■ **PROBLEM REQUIREMENTS**:
Print every record below exactly, minus the pictures.

:::

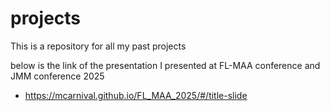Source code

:# projects
This is a repository for all my past projects

below is the link of the presentation I presented at FL-MAA conference and JMM conference 2025
* https://mcarnival.github.io/FL_MAA_2025/#/title-slide
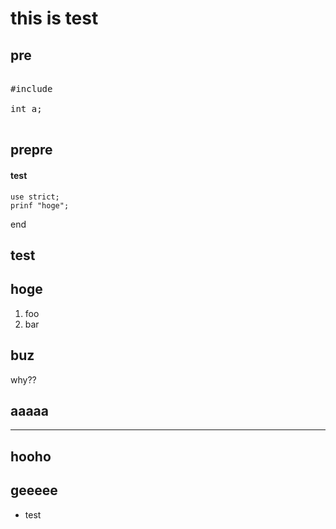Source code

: this is test
==========

pre
----------

<pre>

#include

int a;

</pre>

prepre
----------

#### test

    use strict;
    prinf "hoge";

end


test
----------

hoge
----------

1. foo
2. bar

buz
----------

why??

aaaaa
----------

----------
hooho
----------

geeeee
----------

- test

:::

■ **YOUR SOLUTION**:
Source code

:# projects
This is a repository for all my past projects

below is the link of the presentation I presented at FL-MAA conference and JMM conference 2025
* https://mcarnival.github.io/FL_MAA_2025/#/title-slide
Source code

: this is test
==========

pre
----------

<pre>

#include

int a;

</pre>

prepre
----------

#### test

    use strict;
    prinf "hoge";

end


test
----------

hoge
----------

1. foo
2. bar

buz
----------

why??

aaaaa
----------

----------
hooho
----------

geeeee
----------

- test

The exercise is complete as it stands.